The Science of The Total Environment 2025
Zhongjie Sun, Yaxuan Cui, Haibo Liu, Yan He, Y. L. Xiao, Luzhen Wang, Wei Duan, Xinyue Wu, Feirong Ren, Jun Zheng

Summary

Researchers found that oxidized polyethylene microplastics caused greater harm to soil nematode communities than conventional LDPE microplastics in Yellow River Basin agricultural soil, reducing nematode abundance by 38.22%, genus richness by 25.72%, and maturity index by 11.54%, while sawdust amendment effectively mitigated these adverse effects.

Polymers
Study Type Environmental

Microplastic (MP) pollution in agricultural soils poses a growing threat to soil biodiversity and ecosystem functionality. However, the ecological impacts of polyethylene MPs at various stages of environmental aging-particularly the differences between conventional and oxidized forms-are not yet fully understood. This study examined the effects of conventional low-density polyethylene microplastics (LDPE-MPs) and oxidized polyethylene microplastics (OLDPE-MPs), in conjunction with sawdust amendment, on soil nematode communities in a typical alluvial Entisol from the Yellow River Basin throughout the peanut growth cycle.
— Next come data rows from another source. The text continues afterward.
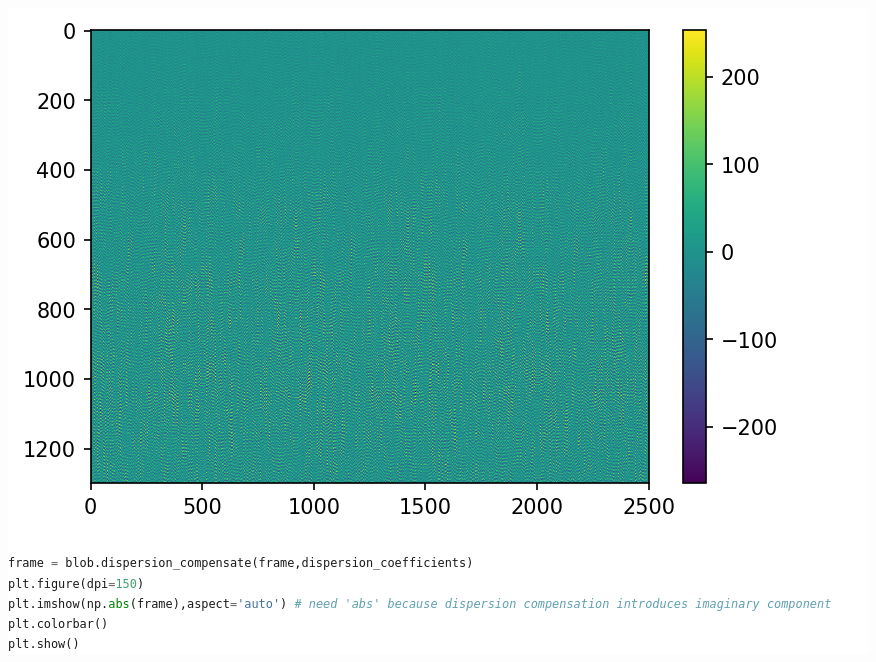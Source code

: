![png](./figs/output_15_0.png)



```python
frame = blob.dispersion_compensate(frame,dispersion_coefficients)
plt.figure(dpi=150)
plt.imshow(np.abs(frame),aspect='auto') # need 'abs' because dispersion compensation introduces imaginary component
plt.colorbar()
plt.show()
```

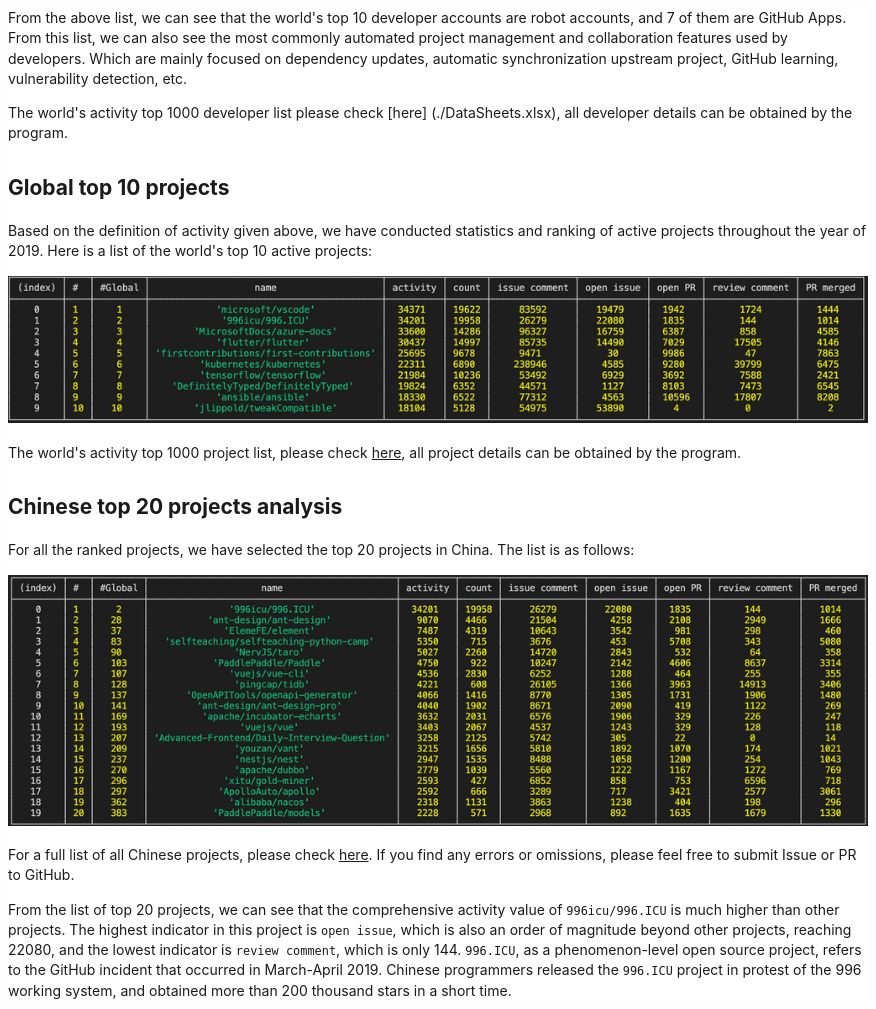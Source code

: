 From the above list, we can see that the world's top 10 developer accounts are robot accounts, and 7 of them are GitHub Apps. From this list, we can also see the most commonly automated project management and collaboration features used by developers. Which are mainly focused on dependency updates, automatic synchronization upstream project, GitHub learning, vulnerability detection, etc.

The world's activity top 1000 developer list please check [here] (./DataSheets.xlsx), all developer details can be obtained by the program.

## Global top 10 projects

Based on the definition of activity given above, we have conducted statistics and ranking of active projects throughout the year of 2019. Here is a list of the world's top 10 active projects:

![global_top_10_dev_act](./static/global_top_10_repo_act.png)

The world's activity top 1000 project list, please check [here](./DataSheets.xlsx), all project details can be obtained by the program.

## Chinese top 20 projects analysis

For all the ranked projects, we have selected the top 20 projects in China. The list is as follows:

![chinese_top_20_act](./static/chinese_top_20_act.png)

For a full list of all Chinese projects, please check [here](./DataSheets.xlsx). If you find any errors or omissions, please feel free to submit Issue or PR to GitHub.

From the list of top 20 projects, we can see that the comprehensive activity value of `996icu/996.ICU` is much higher than other projects. The highest indicator in this project is `open issue`, which is also an order of magnitude beyond other projects, reaching 22080, and the lowest indicator is `review comment`, which is only 144. `996.ICU`, as a phenomenon-level open source project, refers to the GitHub incident that occurred in March-April 2019. Chinese programmers released the `996.ICU` project in protest of the 996 working system, and obtained more than 200 thousand stars in a short time.
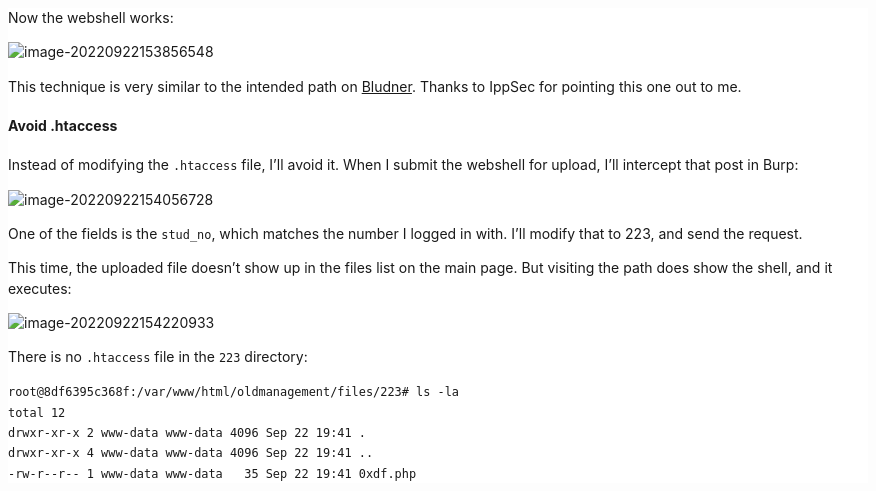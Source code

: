 
Now the webshell works:

![image-20220922153856548](https://0xdfimages.gitlab.io/img/image-20220922153856548.png)

This technique is very similar to the intended path on
[Bludner](/2020/10/17/htb-blunder.html#php-upload-exploit). Thanks to IppSec
for pointing this one out to me.

#### Avoid .htaccess

Instead of modifying the `.htaccess` file, I’ll avoid it. When I submit the
webshell for upload, I’ll intercept that post in Burp:

![image-20220922154056728](https://0xdfimages.gitlab.io/img/image-20220922154056728.png)

One of the fields is the `stud_no`, which matches the number I logged in with.
I’ll modify that to 223, and send the request.

This time, the uploaded file doesn’t show up in the files list on the main
page. But visiting the path does show the shell, and it executes:

![image-20220922154220933](https://0xdfimages.gitlab.io/img/image-20220922154220933.png)

There is no `.htaccess` file in the `223` directory:

    
    
    root@8df6395c368f:/var/www/html/oldmanagement/files/223# ls -la
    total 12
    drwxr-xr-x 2 www-data www-data 4096 Sep 22 19:41 .
    drwxr-xr-x 4 www-data www-data 4096 Sep 22 19:41 ..
    -rw-r--r-- 1 www-data www-data   35 Sep 22 19:41 0xdf.php
    

[](/2022/09/24/htb-seventeen.html)

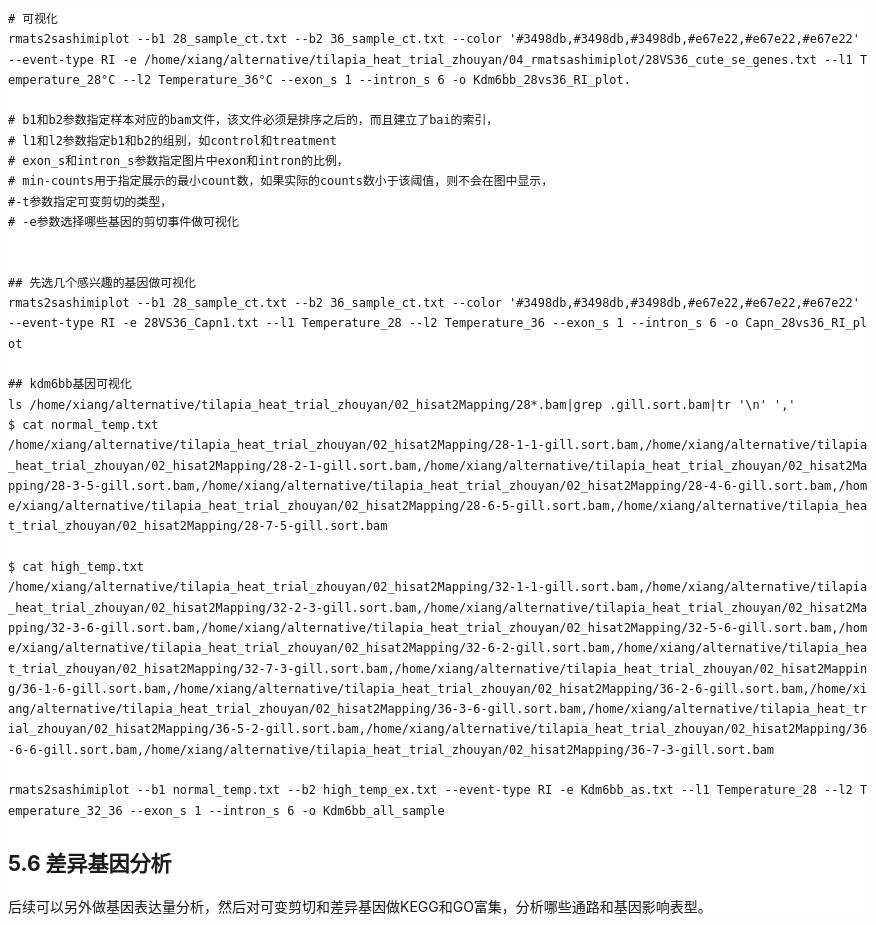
 ```
# 可视化
rmats2sashimiplot --b1 28_sample_ct.txt --b2 36_sample_ct.txt --color '#3498db,#3498db,#3498db,#e67e22,#e67e22,#e67e22' --event-type RI -e /home/xiang/alternative/tilapia_heat_trial_zhouyan/04_rmatsashimiplot/28VS36_cute_se_genes.txt --l1 Temperature_28°C --l2 Temperature_36°C --exon_s 1 --intron_s 6 -o Kdm6bb_28vs36_RI_plot.

# b1和b2参数指定样本对应的bam文件，该文件必须是排序之后的，而且建立了bai的索引，
# l1和l2参数指定b1和b2的组别，如control和treatment
# exon_s和intron_s参数指定图片中exon和intron的比例，
# min-counts用于指定展示的最小count数，如果实际的counts数小于该阈值，则不会在图中显示，
#-t参数指定可变剪切的类型，
# -e参数选择哪些基因的剪切事件做可视化


## 先选几个感兴趣的基因做可视化
rmats2sashimiplot --b1 28_sample_ct.txt --b2 36_sample_ct.txt --color '#3498db,#3498db,#3498db,#e67e22,#e67e22,#e67e22' --event-type RI -e 28VS36_Capn1.txt --l1 Temperature_28 --l2 Temperature_36 --exon_s 1 --intron_s 6 -o Capn_28vs36_RI_plot

## kdm6bb基因可视化
ls /home/xiang/alternative/tilapia_heat_trial_zhouyan/02_hisat2Mapping/28*.bam|grep .gill.sort.bam|tr '\n' ','
$ cat normal_temp.txt 
/home/xiang/alternative/tilapia_heat_trial_zhouyan/02_hisat2Mapping/28-1-1-gill.sort.bam,/home/xiang/alternative/tilapia_heat_trial_zhouyan/02_hisat2Mapping/28-2-1-gill.sort.bam,/home/xiang/alternative/tilapia_heat_trial_zhouyan/02_hisat2Mapping/28-3-5-gill.sort.bam,/home/xiang/alternative/tilapia_heat_trial_zhouyan/02_hisat2Mapping/28-4-6-gill.sort.bam,/home/xiang/alternative/tilapia_heat_trial_zhouyan/02_hisat2Mapping/28-6-5-gill.sort.bam,/home/xiang/alternative/tilapia_heat_trial_zhouyan/02_hisat2Mapping/28-7-5-gill.sort.bam

$ cat high_temp.txt
/home/xiang/alternative/tilapia_heat_trial_zhouyan/02_hisat2Mapping/32-1-1-gill.sort.bam,/home/xiang/alternative/tilapia_heat_trial_zhouyan/02_hisat2Mapping/32-2-3-gill.sort.bam,/home/xiang/alternative/tilapia_heat_trial_zhouyan/02_hisat2Mapping/32-3-6-gill.sort.bam,/home/xiang/alternative/tilapia_heat_trial_zhouyan/02_hisat2Mapping/32-5-6-gill.sort.bam,/home/xiang/alternative/tilapia_heat_trial_zhouyan/02_hisat2Mapping/32-6-2-gill.sort.bam,/home/xiang/alternative/tilapia_heat_trial_zhouyan/02_hisat2Mapping/32-7-3-gill.sort.bam,/home/xiang/alternative/tilapia_heat_trial_zhouyan/02_hisat2Mapping/36-1-6-gill.sort.bam,/home/xiang/alternative/tilapia_heat_trial_zhouyan/02_hisat2Mapping/36-2-6-gill.sort.bam,/home/xiang/alternative/tilapia_heat_trial_zhouyan/02_hisat2Mapping/36-3-6-gill.sort.bam,/home/xiang/alternative/tilapia_heat_trial_zhouyan/02_hisat2Mapping/36-5-2-gill.sort.bam,/home/xiang/alternative/tilapia_heat_trial_zhouyan/02_hisat2Mapping/36-6-6-gill.sort.bam,/home/xiang/alternative/tilapia_heat_trial_zhouyan/02_hisat2Mapping/36-7-3-gill.sort.bam

rmats2sashimiplot --b1 normal_temp.txt --b2 high_temp_ex.txt --event-type RI -e Kdm6bb_as.txt --l1 Temperature_28 --l2 Temperature_32_36 --exon_s 1 --intron_s 6 -o Kdm6bb_all_sample

```

## 5.6 差异基因分析
后续可以另外做基因表达量分析，然后对可变剪切和差异基因做KEGG和GO富集，分析哪些通路和基因影响表型。
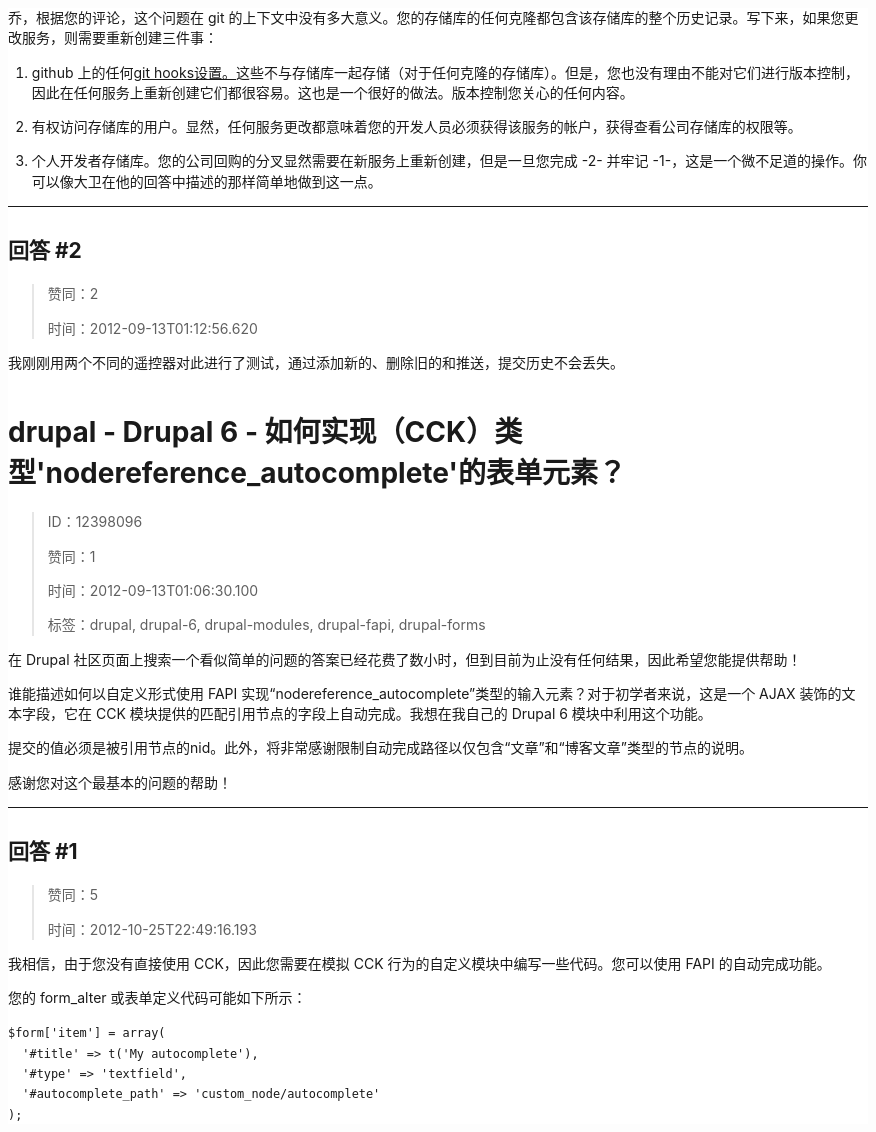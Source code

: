 乔，根据您的评论，这个问题在 git 的上下文中没有多大意义。您的存储库的任何克隆都包含该存储库的整个历史记录。写下来，如果您更改服务，则需要重新创建三件事：

1.  github 上的任何[git hooks设置。](https://help.github.com/articles/post-receive-hooks)这些不与存储库一起存储（对于任何克隆的存储库）。但是，您也没有理由不能对它们进行版本控制，因此在任何服务上重新创建它们都很容易。这也是一个很好的做法。版本控制您关心的任何内容。

2.  有权访问存储库的用户。显然，任何服务更改都意味着您的开发人员必须获得该服务的帐户，获得查看公司存储库的权限等。

3.  个人开发者存储库。您的公司回购的分叉显然需要在新服务上重新创建，但是一旦您完成 -2- 并牢记 -1-，这是一个微不足道的操作。你可以像大卫在他的回答中描述的那样简单地做到这一点。

* * *

## 回答 #2

> 赞同：2
> 
> 时间：2012-09-13T01:12:56.620

我刚刚用两个不同的遥控器对此进行了测试，通过添加新的、删除旧的和推送，提交历史不会丢失。

# drupal - Drupal 6 - 如何实现（CCK）类型'nodereference_autocomplete'的表单元素？

> ID：12398096
> 
> 赞同：1
> 
> 时间：2012-09-13T01:06:30.100
> 
> 标签：drupal, drupal-6, drupal-modules, drupal-fapi, drupal-forms

在 Drupal 社区页面上搜索一个看似简单的问题的答案已经花费了数小时，但到目前为止没有任何结果，因此希望您能提供帮助！

谁能描述如何以自定义形式使用 FAPI 实现“nodereference_autocomplete”类型的输入元素？对于初学者来说，这是一个 AJAX 装饰的文本字段，它在 CCK 模块提供的匹配引用节点的字段上自动完成。我想在我自己的 Drupal 6 模块中利用这个功能。

提交的值必须是被引用节点的nid。此外，将非常感谢限制自动完成路径以仅包含“文章”和“博客文章”类型的节点的说明。

感谢您对这个最基本的问题的帮助！

* * *

## 回答 #1

> 赞同：5
> 
> 时间：2012-10-25T22:49:16.193

我相信，由于您没有直接使用 CCK，因此您需要在模拟 CCK 行为的自定义模块中编写一些代码。您可以使用 FAPI 的自动完成功能。

您的 form_alter 或表单定义代码可能如下所示：

```
$form['item'] = array(   
  '#title' => t('My autocomplete'),
  '#type' => 'textfield',   
  '#autocomplete_path' => 'custom_node/autocomplete'  
); 
```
The results demonstrated that MP type significantly influenced nematode community dynamics, with OLDPE-MPs causing more substantial reductions in nematode abundance (38.22 %), genus richness (25.72 %), and maturity index (11.54 %) compared to LDPE-MPs. OLDPE-MPs were associated with trophic-level-specific responses, particularly affecting bacterivorous nematodes. The addition of sawdust effectively mitigated these adverse effects by enhancing soil physicochemical properties, reducing the negative impacts of LDPE-MPs and OLDPE-MPs on Shannon diversity by 8.98 % and 8.79 %, respectively. These findings underscore that environmental aging processes play a critical role in determining the ecological consequences of microplastics and highlight the potential of organic amendments in enhancing soil ecosystem resilience. This study offers both mechanistic insights into microplastic-soil interactions and practical strategies for mitigating microplastic pollution in agricultural environments.